▶ Data under study
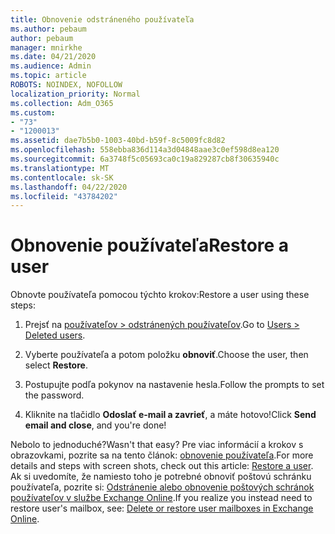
 ```yaml
---
title: Obnovenie odstráneného používateľa
ms.author: pebaum
author: pebaum
manager: mnirkhe
ms.date: 04/21/2020
ms.audience: Admin
ms.topic: article
ROBOTS: NOINDEX, NOFOLLOW
localization_priority: Normal
ms.collection: Adm_O365
ms.custom:
- "73"
- "1200013"
ms.assetid: dae7b5b0-1003-40bd-b59f-8c5009fc8d82
ms.openlocfilehash: 558ebba836d114a3d04848aae3c0ef598d8ea120
ms.sourcegitcommit: 6a3748f5c05693ca0c19a829287cb8f30635940c
ms.translationtype: MT
ms.contentlocale: sk-SK
ms.lasthandoff: 04/22/2020
ms.locfileid: "43784202"
---
```

# <a name="restore-a-user"></a><span data-ttu-id="81411-102">Obnovenie používateľa</span><span class="sxs-lookup"><span data-stu-id="81411-102">Restore a user</span></span>

<span data-ttu-id="81411-103">Obnovte používateľa pomocou týchto krokov:</span><span class="sxs-lookup"><span data-stu-id="81411-103">Restore a user using these steps:</span></span>
  
1. <span data-ttu-id="81411-104">Prejsť na [používateľov \> odstránených používateľov](https://admin.microsoft.com/adminportal/home#/deletedusers).</span><span class="sxs-lookup"><span data-stu-id="81411-104">Go to [Users \> Deleted users](https://admin.microsoft.com/adminportal/home#/deletedusers).</span></span>

2. <span data-ttu-id="81411-105">Vyberte používateľa a potom položku **obnoviť**.</span><span class="sxs-lookup"><span data-stu-id="81411-105">Choose the user, then select **Restore**.</span></span>

3. <span data-ttu-id="81411-106">Postupujte podľa pokynov na nastavenie hesla.</span><span class="sxs-lookup"><span data-stu-id="81411-106">Follow the prompts to set the password.</span></span>

4. <span data-ttu-id="81411-107">Kliknite na tlačidlo **Odoslať e-mail a zavrieť**, a máte hotovo!</span><span class="sxs-lookup"><span data-stu-id="81411-107">Click **Send email and close**, and you're done!</span></span>

<span data-ttu-id="81411-108">Nebolo to jednoduché?</span><span class="sxs-lookup"><span data-stu-id="81411-108">Wasn't that easy?</span></span> <span data-ttu-id="81411-109">Pre viac informácií a krokov s obrazovkami, pozrite sa na tento článok: [obnovenie používateľa](https://docs.microsoft.com/office365/admin/add-users/restore-user).</span><span class="sxs-lookup"><span data-stu-id="81411-109">For more details and steps with screen shots, check out this article: [Restore a user](https://docs.microsoft.com/office365/admin/add-users/restore-user).</span></span> <span data-ttu-id="81411-110">Ak si uvedomíte, že namiesto toho je potrebné obnoviť poštovú schránku používateľa, pozrite si: [Odstránenie alebo obnovenie poštových schránok používateľov v službe Exchange Online](https://docs.microsoft.com/exchange/recipients-in-exchange-online/delete-or-restore-mailboxes).</span><span class="sxs-lookup"><span data-stu-id="81411-110">If you realize you instead need to restore user's mailbox, see: [Delete or restore user mailboxes in Exchange Online](https://docs.microsoft.com/exchange/recipients-in-exchange-online/delete-or-restore-mailboxes).</span></span>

▶ Exercise instructions
From the records, copy every line that has the string "obnoviť" in it.

▶ Finished exercise
2. <span data-ttu-id="81411-105">Vyberte používateľa a potom položku **obnoviť**.</span><span class="sxs-lookup"><span data-stu-id="81411-105">Choose the user, then select **Restore**.</span></span>
<span data-ttu-id="81411-108">Nebolo to jednoduché?</span><span class="sxs-lookup"><span data-stu-id="81411-108">Wasn't that easy?</span></span> <span data-ttu-id="81411-109">Pre viac informácií a krokov s obrazovkami, pozrite sa na tento článok: [obnovenie používateľa](https://docs.microsoft.com/office365/admin/add-users/restore-user).</span><span class="sxs-lookup"><span data-stu-id="81411-109">For more details and steps with screen shots, check out this article: [Restore a user](https://docs.microsoft.com/office365/admin/add-users/restore-user).</span></span> <span data-ttu-id="81411-110">Ak si uvedomíte, že namiesto toho je potrebné obnoviť poštovú schránku používateľa, pozrite si: [Odstránenie alebo obnovenie poštových schránok používateľov v službe Exchange Online](https://docs.microsoft.com/exchange/recipients-in-exchange-online/delete-or-restore-mailboxes).</span><span class="sxs-lookup"><span data-stu-id="81411-110">If you realize you instead need to restore user's mailbox, see: [Delete or restore user mailboxes in Exchange Online](https://docs.microsoft.com/exchange/recipients-in-exchange-online/delete-or-restore-mailboxes).</span></span>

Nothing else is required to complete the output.